** YOUR TASK **
Output the entries as they appear, skipping images.

--- START ---

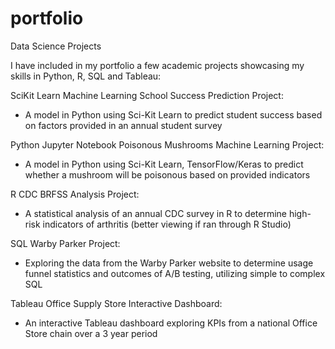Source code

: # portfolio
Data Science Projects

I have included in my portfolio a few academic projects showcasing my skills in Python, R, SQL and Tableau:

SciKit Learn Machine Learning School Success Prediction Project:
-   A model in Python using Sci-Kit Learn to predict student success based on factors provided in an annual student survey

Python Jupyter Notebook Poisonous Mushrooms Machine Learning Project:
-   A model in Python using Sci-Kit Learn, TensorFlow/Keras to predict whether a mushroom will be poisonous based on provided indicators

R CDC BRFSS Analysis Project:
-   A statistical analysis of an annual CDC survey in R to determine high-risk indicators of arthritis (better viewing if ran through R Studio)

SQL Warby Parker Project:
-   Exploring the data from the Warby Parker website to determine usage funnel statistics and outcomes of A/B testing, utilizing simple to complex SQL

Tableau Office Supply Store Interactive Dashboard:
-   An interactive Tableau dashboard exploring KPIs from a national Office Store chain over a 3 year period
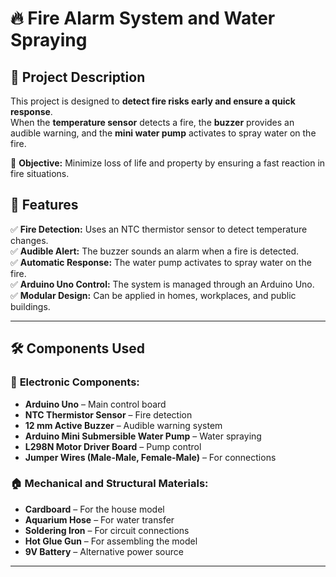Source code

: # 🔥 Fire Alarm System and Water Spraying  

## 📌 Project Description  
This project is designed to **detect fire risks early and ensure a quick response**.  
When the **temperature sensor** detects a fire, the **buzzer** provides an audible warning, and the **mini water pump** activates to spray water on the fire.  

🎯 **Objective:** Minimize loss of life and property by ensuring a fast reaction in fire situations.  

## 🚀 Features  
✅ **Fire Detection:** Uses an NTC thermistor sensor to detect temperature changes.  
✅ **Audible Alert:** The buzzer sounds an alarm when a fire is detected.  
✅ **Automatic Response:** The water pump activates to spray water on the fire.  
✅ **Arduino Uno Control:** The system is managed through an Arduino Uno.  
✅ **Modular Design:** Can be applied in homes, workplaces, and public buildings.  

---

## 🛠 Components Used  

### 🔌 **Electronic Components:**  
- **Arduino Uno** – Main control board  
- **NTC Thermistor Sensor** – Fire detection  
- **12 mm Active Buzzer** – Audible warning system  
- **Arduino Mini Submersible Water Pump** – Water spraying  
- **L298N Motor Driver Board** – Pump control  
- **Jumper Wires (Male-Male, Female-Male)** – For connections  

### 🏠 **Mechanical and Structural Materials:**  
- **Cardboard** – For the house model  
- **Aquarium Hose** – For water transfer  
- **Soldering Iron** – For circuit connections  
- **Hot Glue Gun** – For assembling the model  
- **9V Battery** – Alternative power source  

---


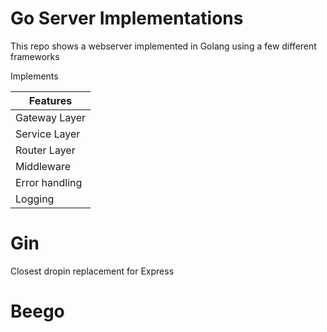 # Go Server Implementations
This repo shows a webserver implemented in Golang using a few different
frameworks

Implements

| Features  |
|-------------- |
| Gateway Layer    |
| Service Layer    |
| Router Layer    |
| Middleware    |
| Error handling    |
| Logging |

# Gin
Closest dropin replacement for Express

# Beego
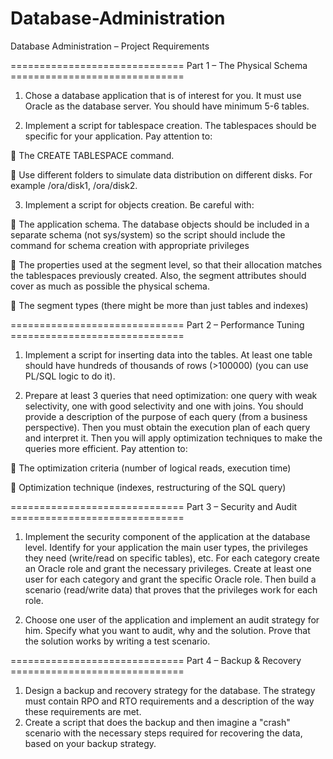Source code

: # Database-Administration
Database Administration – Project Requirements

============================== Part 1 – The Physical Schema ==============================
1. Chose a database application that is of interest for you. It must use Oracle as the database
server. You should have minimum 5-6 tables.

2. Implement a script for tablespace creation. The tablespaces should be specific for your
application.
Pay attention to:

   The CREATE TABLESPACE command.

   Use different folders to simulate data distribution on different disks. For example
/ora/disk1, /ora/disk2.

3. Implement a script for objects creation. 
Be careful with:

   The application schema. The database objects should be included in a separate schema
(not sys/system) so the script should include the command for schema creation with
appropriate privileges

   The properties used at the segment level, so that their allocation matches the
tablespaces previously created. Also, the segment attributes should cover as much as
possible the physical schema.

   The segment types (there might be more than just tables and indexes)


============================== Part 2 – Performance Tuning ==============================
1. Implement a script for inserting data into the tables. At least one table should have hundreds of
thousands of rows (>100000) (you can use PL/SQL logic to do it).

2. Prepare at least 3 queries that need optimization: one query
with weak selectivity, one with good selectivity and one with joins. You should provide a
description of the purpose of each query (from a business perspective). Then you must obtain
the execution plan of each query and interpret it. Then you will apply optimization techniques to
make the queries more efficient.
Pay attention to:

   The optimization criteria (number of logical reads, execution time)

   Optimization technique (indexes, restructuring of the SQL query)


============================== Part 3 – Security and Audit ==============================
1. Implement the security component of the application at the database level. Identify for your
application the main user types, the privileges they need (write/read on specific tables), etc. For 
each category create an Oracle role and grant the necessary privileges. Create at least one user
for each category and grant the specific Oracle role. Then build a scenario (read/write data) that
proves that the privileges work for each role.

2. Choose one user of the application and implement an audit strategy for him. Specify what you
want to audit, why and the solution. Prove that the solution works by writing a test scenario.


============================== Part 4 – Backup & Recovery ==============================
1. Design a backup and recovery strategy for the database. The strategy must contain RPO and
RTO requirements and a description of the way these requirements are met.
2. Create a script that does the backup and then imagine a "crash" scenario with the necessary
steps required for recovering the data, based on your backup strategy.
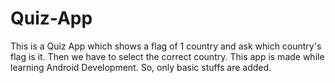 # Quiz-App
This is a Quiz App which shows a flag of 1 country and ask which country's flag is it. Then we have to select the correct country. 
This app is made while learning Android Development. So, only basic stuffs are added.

--- END ---

** WRITTEN SOLUTION **
Source code

: # portfolio
Data Science Projects

I have included in my portfolio a few academic projects showcasing my skills in Python, R, SQL and Tableau:

SciKit Learn Machine Learning School Success Prediction Project:
-   A model in Python using Sci-Kit Learn to predict student success based on factors provided in an annual student survey

Python Jupyter Notebook Poisonous Mushrooms Machine Learning Project:
-   A model in Python using Sci-Kit Learn, TensorFlow/Keras to predict whether a mushroom will be poisonous based on provided indicators

R CDC BRFSS Analysis Project:
-   A statistical analysis of an annual CDC survey in R to determine high-risk indicators of arthritis (better viewing if ran through R Studio)

SQL Warby Parker Project:
-   Exploring the data from the Warby Parker website to determine usage funnel statistics and outcomes of A/B testing, utilizing simple to complex SQL

Tableau Office Supply Store Interactive Dashboard:
-   An interactive Tableau dashboard exploring KPIs from a national Office Store chain over a 3 year period
Source code

: # 🔥 Fire Alarm System and Water Spraying  

## 📌 Project Description  
This project is designed to **detect fire risks early and ensure a quick response**.  
When the **temperature sensor** detects a fire, the **buzzer** provides an audible warning, and the **mini water pump** activates to spray water on the fire.  

🎯 **Objective:** Minimize loss of life and property by ensuring a fast reaction in fire situations.  

## 🚀 Features  
✅ **Fire Detection:** Uses an NTC thermistor sensor to detect temperature changes.  
✅ **Audible Alert:** The buzzer sounds an alarm when a fire is detected.  
✅ **Automatic Response:** The water pump activates to spray water on the fire.  
✅ **Arduino Uno Control:** The system is managed through an Arduino Uno.  
✅ **Modular Design:** Can be applied in homes, workplaces, and public buildings.  

---

## 🛠 Components Used  

### 🔌 **Electronic Components:**  
- **Arduino Uno** – Main control board  
- **NTC Thermistor Sensor** – Fire detection  
- **12 mm Active Buzzer** – Audible warning system  
- **Arduino Mini Submersible Water Pump** – Water spraying  
- **L298N Motor Driver Board** – Pump control  
- **Jumper Wires (Male-Male, Female-Male)** – For connections  

### 🏠 **Mechanical and Structural Materials:**  
- **Cardboard** – For the house model  
- **Aquarium Hose** – For water transfer  
- **Soldering Iron** – For circuit connections  
- **Hot Glue Gun** – For assembling the model  
- **9V Battery** – Alternative power source  

---


 # Go Server Implementations
This repo shows a webserver implemented in Golang using a few different
frameworks

Implements

| Features  |
|-------------- |
| Gateway Layer    |
| Service Layer    |
| Router Layer    |
| Middleware    |
| Error handling    |
| Logging |

# Gin
Closest dropin replacement for Express

# Beego
Source code

: # Database-Administration
Database Administration – Project Requirements

============================== Part 1 – The Physical Schema ==============================
1. Chose a database application that is of interest for you. It must use Oracle as the database
server. You should have minimum 5-6 tables.

2. Implement a script for tablespace creation. The tablespaces should be specific for your
application.
Pay attention to:

   The CREATE TABLESPACE command.

   Use different folders to simulate data distribution on different disks. For example
/ora/disk1, /ora/disk2.

3. Implement a script for objects creation. 
Be careful with:

   The application schema. The database objects should be included in a separate schema
(not sys/system) so the script should include the command for schema creation with
appropriate privileges

   The properties used at the segment level, so that their allocation matches the
tablespaces previously created. Also, the segment attributes should cover as much as
possible the physical schema.

   The segment types (there might be more than just tables and indexes)


============================== Part 2 – Performance Tuning ==============================
1. Implement a script for inserting data into the tables. At least one table should have hundreds of
thousands of rows (>100000) (you can use PL/SQL logic to do it).

2. Prepare at least 3 queries that need optimization: one query
with weak selectivity, one with good selectivity and one with joins. You should provide a
description of the purpose of each query (from a business perspective). Then you must obtain
the execution plan of each query and interpret it. Then you will apply optimization techniques to
make the queries more efficient.
Pay attention to:

   The optimization criteria (number of logical reads, execution time)

   Optimization technique (indexes, restructuring of the SQL query)


============================== Part 3 – Security and Audit ==============================
1. Implement the security component of the application at the database level. Identify for your
application the main user types, the privileges they need (write/read on specific tables), etc. For 
each category create an Oracle role and grant the necessary privileges. Create at least one user
for each category and grant the specific Oracle role. Then build a scenario (read/write data) that
proves that the privileges work for each role.

2. Choose one user of the application and implement an audit strategy for him. Specify what you
want to audit, why and the solution. Prove that the solution works by writing a test scenario.


============================== Part 4 – Backup & Recovery ==============================
1. Design a backup and recovery strategy for the database. The strategy must contain RPO and
RTO requirements and a description of the way these requirements are met.
2. Create a script that does the backup and then imagine a "crash" scenario with the necessary
steps required for recovering the data, based on your backup strategy.
 # Quiz-App
This is a Quiz App which shows a flag of 1 country and ask which country's flag is it. Then we have to select the correct country. 
This app is made while learning Android Development. So, only basic stuffs are added.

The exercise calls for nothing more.